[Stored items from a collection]
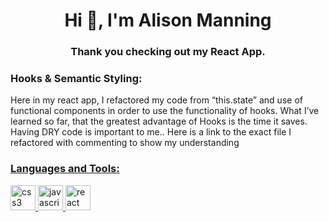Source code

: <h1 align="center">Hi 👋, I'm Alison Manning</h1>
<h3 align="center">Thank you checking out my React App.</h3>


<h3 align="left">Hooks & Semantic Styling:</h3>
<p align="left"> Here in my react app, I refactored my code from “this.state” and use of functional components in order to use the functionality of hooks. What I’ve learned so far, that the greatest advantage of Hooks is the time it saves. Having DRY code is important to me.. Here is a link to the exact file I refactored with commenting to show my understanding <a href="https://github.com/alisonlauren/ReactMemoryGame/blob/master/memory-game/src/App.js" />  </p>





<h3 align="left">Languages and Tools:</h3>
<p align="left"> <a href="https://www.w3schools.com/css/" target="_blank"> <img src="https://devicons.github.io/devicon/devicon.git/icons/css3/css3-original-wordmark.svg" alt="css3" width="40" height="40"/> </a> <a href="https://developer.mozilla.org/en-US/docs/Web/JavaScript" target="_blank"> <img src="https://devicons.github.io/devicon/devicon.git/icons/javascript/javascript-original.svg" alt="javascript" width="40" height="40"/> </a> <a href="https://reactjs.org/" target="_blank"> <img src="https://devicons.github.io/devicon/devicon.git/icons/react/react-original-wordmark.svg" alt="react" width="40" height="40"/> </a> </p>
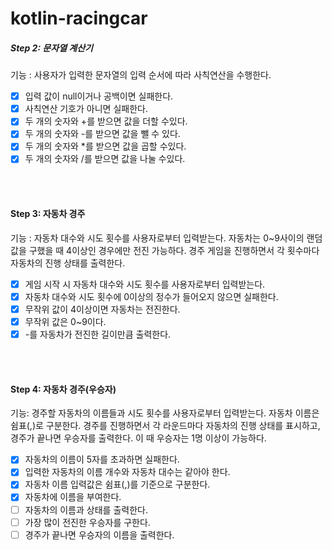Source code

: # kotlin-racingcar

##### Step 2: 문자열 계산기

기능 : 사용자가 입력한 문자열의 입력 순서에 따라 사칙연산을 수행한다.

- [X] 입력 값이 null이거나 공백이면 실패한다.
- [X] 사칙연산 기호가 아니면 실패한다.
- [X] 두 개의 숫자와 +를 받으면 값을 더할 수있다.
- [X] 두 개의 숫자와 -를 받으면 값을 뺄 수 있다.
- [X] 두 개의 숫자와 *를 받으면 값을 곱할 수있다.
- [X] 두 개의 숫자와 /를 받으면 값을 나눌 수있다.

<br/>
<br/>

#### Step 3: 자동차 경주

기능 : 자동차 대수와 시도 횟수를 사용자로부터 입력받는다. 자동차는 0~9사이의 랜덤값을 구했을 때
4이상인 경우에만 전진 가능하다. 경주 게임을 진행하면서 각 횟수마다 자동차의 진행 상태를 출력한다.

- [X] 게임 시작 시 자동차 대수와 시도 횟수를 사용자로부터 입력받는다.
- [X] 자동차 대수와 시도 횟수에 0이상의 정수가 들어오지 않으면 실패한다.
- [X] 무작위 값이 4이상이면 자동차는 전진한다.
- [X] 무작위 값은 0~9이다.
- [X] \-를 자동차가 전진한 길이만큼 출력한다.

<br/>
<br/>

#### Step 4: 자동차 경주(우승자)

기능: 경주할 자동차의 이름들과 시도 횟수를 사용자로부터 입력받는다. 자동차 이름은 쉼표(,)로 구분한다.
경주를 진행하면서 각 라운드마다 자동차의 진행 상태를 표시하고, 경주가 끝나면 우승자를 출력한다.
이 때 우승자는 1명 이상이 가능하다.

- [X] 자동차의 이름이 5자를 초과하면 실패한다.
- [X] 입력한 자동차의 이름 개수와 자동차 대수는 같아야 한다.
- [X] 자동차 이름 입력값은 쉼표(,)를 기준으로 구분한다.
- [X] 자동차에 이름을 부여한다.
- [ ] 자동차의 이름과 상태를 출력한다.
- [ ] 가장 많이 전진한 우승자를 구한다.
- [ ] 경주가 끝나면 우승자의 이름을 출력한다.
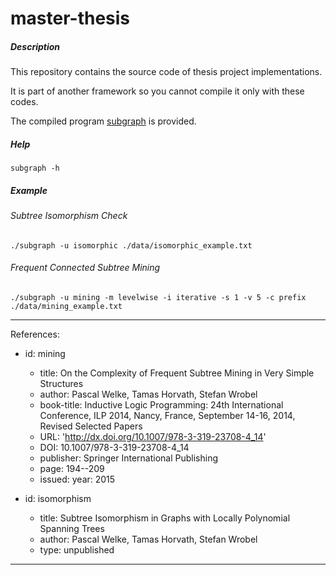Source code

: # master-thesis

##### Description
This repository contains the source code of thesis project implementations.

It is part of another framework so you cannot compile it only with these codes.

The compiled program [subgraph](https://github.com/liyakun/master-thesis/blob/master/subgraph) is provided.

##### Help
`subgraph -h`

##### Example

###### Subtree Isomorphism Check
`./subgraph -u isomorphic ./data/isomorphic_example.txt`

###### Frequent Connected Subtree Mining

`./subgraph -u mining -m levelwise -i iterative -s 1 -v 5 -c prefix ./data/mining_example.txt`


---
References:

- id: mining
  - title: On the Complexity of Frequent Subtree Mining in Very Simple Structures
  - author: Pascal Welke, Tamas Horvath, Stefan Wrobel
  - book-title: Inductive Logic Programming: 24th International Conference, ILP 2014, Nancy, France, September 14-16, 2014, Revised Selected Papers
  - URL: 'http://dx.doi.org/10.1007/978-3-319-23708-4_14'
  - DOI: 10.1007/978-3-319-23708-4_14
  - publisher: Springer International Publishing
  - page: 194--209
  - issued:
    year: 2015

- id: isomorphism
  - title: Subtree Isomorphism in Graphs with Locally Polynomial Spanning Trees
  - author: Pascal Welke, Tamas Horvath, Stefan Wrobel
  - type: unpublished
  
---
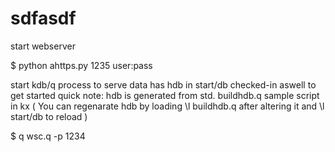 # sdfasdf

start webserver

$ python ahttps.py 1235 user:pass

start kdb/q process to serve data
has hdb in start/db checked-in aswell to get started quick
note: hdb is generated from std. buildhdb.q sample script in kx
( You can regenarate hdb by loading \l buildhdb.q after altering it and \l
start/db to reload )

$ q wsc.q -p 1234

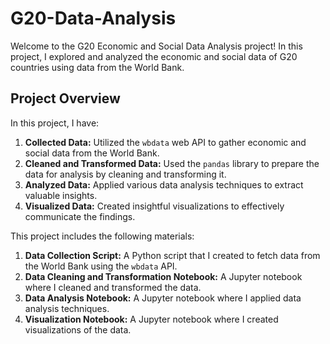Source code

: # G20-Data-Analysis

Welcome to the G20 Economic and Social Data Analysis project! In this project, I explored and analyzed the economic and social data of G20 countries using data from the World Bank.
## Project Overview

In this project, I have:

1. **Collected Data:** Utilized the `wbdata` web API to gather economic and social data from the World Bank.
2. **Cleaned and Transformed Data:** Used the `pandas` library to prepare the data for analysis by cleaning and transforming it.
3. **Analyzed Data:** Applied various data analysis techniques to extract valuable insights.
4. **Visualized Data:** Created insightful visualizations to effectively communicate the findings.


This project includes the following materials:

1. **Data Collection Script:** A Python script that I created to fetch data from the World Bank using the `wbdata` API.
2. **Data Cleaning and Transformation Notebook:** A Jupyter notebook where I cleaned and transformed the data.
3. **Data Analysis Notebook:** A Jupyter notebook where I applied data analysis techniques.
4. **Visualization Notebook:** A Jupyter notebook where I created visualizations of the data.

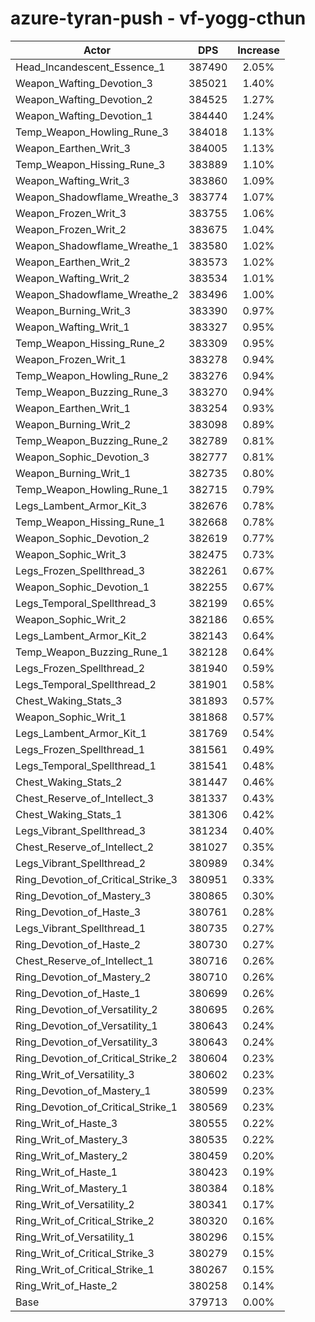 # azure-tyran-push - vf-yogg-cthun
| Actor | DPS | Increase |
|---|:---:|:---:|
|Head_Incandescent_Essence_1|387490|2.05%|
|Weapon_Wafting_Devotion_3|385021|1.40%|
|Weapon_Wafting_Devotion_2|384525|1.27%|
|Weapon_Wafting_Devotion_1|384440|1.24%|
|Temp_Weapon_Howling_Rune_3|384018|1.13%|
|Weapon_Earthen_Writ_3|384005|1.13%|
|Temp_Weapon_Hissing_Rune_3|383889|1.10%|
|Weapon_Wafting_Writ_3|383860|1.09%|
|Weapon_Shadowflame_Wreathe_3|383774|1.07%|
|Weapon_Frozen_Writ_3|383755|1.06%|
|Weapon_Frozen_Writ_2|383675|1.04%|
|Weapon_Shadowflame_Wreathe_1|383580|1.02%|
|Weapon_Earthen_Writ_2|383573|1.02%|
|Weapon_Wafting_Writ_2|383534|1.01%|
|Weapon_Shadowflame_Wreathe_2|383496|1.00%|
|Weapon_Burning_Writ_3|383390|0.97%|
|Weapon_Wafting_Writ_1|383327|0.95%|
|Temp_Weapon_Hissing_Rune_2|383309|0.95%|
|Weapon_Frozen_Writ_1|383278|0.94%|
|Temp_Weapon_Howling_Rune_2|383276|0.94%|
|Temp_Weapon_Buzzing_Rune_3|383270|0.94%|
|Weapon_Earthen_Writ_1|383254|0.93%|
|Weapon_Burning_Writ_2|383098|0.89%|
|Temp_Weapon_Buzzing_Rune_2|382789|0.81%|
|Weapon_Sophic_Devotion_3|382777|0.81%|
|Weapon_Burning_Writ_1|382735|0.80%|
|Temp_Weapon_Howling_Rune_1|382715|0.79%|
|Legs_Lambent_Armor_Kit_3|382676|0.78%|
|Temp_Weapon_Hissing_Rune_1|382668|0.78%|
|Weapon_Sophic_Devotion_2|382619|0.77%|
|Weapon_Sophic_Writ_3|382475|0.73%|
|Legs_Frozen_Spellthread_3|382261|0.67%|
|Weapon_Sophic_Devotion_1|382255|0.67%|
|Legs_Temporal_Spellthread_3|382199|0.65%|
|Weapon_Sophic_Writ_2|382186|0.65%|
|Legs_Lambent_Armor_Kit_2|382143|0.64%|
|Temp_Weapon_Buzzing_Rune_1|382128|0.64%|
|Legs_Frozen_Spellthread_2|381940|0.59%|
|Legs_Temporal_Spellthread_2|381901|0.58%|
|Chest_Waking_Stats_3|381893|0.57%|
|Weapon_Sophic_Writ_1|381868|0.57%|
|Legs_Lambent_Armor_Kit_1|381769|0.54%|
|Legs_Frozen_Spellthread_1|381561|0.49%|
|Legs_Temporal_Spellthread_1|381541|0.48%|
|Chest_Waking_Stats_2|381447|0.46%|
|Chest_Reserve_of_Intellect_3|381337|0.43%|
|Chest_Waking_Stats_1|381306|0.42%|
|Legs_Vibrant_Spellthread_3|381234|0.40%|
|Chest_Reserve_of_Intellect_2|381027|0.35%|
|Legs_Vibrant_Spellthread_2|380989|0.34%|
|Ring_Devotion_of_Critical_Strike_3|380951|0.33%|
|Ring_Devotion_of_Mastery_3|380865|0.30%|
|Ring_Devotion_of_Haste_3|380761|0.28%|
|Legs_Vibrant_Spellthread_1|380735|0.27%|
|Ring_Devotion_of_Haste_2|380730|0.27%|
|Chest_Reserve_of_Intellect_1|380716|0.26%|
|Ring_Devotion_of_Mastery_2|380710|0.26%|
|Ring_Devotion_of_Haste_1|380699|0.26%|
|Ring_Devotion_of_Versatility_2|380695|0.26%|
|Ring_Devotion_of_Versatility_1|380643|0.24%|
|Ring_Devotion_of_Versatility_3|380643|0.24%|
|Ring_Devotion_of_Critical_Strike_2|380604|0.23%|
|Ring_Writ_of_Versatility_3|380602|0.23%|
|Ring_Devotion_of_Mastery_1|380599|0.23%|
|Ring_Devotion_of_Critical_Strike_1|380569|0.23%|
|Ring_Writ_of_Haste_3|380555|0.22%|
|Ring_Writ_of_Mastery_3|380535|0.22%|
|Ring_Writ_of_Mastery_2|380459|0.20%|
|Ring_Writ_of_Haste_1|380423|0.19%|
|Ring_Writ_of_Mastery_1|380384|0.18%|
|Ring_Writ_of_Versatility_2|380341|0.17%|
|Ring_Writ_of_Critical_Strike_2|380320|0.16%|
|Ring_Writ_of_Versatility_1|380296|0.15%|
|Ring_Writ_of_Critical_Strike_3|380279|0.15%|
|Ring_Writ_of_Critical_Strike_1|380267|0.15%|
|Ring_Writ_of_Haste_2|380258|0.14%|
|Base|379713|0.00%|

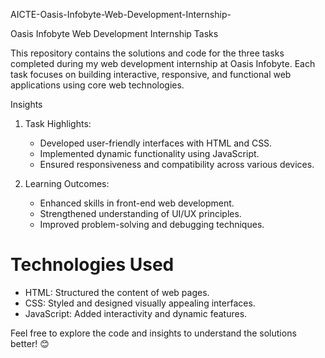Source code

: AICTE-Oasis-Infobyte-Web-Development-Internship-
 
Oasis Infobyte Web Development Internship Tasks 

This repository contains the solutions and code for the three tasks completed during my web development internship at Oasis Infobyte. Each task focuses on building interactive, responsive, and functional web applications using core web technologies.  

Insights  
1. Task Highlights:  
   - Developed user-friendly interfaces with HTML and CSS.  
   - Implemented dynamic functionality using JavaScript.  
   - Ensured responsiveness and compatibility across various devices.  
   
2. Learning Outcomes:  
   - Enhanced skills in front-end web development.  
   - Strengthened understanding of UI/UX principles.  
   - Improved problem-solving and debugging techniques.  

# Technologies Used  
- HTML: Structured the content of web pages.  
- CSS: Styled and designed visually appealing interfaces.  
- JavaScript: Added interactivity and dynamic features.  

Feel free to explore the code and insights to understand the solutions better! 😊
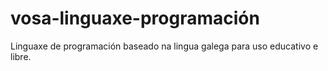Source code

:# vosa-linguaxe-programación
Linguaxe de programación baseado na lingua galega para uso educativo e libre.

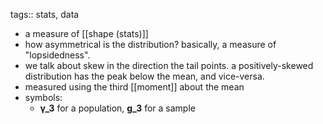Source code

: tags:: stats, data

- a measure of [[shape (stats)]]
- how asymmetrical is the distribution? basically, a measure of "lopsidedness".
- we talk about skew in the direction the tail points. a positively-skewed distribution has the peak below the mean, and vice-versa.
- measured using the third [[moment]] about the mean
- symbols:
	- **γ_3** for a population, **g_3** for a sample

__Exercise__. Leave out every line above except those from the line with "Welcome to the" up to and including the line with "3. **Analyzed Data:**", and copy those exactly.

__Response to the exercise__.
Welcome to the G20 Economic and Social Data Analysis project! In this project, I explored and analyzed the economic and social data of G20 countries using data from the World Bank.
## Project Overview

In this project, I have:

1. **Collected Data:** Utilized the `wbdata` web API to gather economic and social data from the World Bank.
2. **Cleaned and Transformed Data:** Used the `pandas` library to prepare the data for analysis by cleaning and transforming it.
3. **Analyzed Data:** Applied various data analysis techniques to extract valuable insights.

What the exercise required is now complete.